Records provided >>
↓↓↓
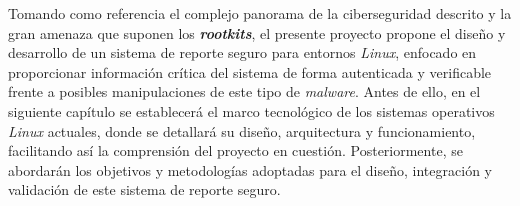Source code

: \newpage

Tomando como referencia el complejo panorama de la ciberseguridad descrito y la gran amenaza que suponen los \textbf{\textit{rootkits}}, el presente proyecto propone el diseño y desarrollo de un sistema de reporte seguro para entornos \textit{Linux}, enfocado en proporcionar información crítica del sistema de forma autenticada y verificable frente a posibles manipulaciones de este tipo de \textit{malware}.
Antes de ello, en el siguiente capítulo se establecerá el marco tecnológico de los sistemas operativos \textit{Linux} actuales, donde se detallará su diseño, arquitectura y funcionamiento, facilitando así la comprensión del proyecto en cuestión.
Posteriormente, se abordarán los objetivos y metodologías adoptadas para el diseño, integración y validación de este sistema de reporte seguro.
↑↑↑
Task statement >>
Would you write out each record above exactly, with no images?

Finished task >>
Source code

: \newpage

Tomando como referencia el complejo panorama de la ciberseguridad descrito y la gran amenaza que suponen los \textbf{\textit{rootkits}}, el presente proyecto propone el diseño y desarrollo de un sistema de reporte seguro para entornos \textit{Linux}, enfocado en proporcionar información crítica del sistema de forma autenticada y verificable frente a posibles manipulaciones de este tipo de \textit{malware}.
Antes de ello, en el siguiente capítulo se establecerá el marco tecnológico de los sistemas operativos \textit{Linux} actuales, donde se detallará su diseño, arquitectura y funcionamiento, facilitando así la comprensión del proyecto en cuestión.
Posteriormente, se abordarán los objetivos y metodologías adoptadas para el diseño, integración y validación de este sistema de reporte seguro.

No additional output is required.